German recession deepens
The German economy shrank by 2.1% in last year’s fourth quarter compared with the previous three-month period, government figures showed today.
The country’s Federal Statistical Office said today that it was the biggest quarterly decline since German reunification in 1990.
The preliminary figures show that the recession in Europe’s biggest economy deepened at the end of last year.
It was the third consecutive quarterly contraction in gross domestic product. In both the second and third quarters, the economy shrank by 0.5%.
Elsewhere, Australia’s parliament today passed an AU$42.5 (€21.7bn) stimulus package, overcoming opposition objections to a government plan to plunge the economy into record debt.
The package highlights the threat the downturn poses to Australia’s resources-based economy, which has shuddered to a near halt since the worldwide financial turmoil began mid-last year.

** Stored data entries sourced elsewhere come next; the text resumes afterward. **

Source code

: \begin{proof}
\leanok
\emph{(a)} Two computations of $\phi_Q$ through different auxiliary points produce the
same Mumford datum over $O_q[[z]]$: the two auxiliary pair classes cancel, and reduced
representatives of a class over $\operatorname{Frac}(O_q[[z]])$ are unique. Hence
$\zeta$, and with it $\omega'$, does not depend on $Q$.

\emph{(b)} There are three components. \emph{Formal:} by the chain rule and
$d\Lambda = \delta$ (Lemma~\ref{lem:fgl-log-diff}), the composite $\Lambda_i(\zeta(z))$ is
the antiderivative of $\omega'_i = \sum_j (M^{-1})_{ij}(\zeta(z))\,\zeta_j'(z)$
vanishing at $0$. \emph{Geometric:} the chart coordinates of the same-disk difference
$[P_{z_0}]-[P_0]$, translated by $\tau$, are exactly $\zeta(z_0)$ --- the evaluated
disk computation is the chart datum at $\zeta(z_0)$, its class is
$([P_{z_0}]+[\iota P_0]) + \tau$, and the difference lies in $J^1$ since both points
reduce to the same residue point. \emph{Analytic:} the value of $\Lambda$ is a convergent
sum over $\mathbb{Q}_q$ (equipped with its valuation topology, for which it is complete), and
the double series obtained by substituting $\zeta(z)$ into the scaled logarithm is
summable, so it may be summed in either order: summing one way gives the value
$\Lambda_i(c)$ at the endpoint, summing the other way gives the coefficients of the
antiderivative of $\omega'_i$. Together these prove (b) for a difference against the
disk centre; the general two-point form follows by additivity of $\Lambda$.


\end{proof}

Prime minister Kevin Rudd’s revised crisis plan passed its final hurdle in the senate today by 30 votes to 28.
“The government understands the urgency of the economic challenges that Australia faces,” Mr Rudd told the House of Representatives after the Senate vote.
Opposition leader Malcolm Turnbull told the House of Representatives that the package was a “panic move”.
Mr Turnbull’s Liberal Party, which voted against the package, argued that less than half the money should be spent because Australia’s economy was stronger than most other developed countries.
The new initiatives, spread over four years, include building thousands of new houses and school rooms, and environmentally friendly measures such as providing householders with free home roof insulation.
It will also deliver cash sums to most Australians.
The package aims to support 90,000 jobs – through a combination of creating new positions and saving existing jobs – while boosting economic growth by half a percentage point to 1% in the current fiscal year. The plan also aims to turn an economic contraction in the following year to 0.75% growth, government documents said.
A leading business lobby group, Australian Chamber of Commerce and Industry, said in a statement the package will improve business confidence and certainty.
Data released this week showed business confidence in Australia is now weaker than during the last recession in the early 1990s.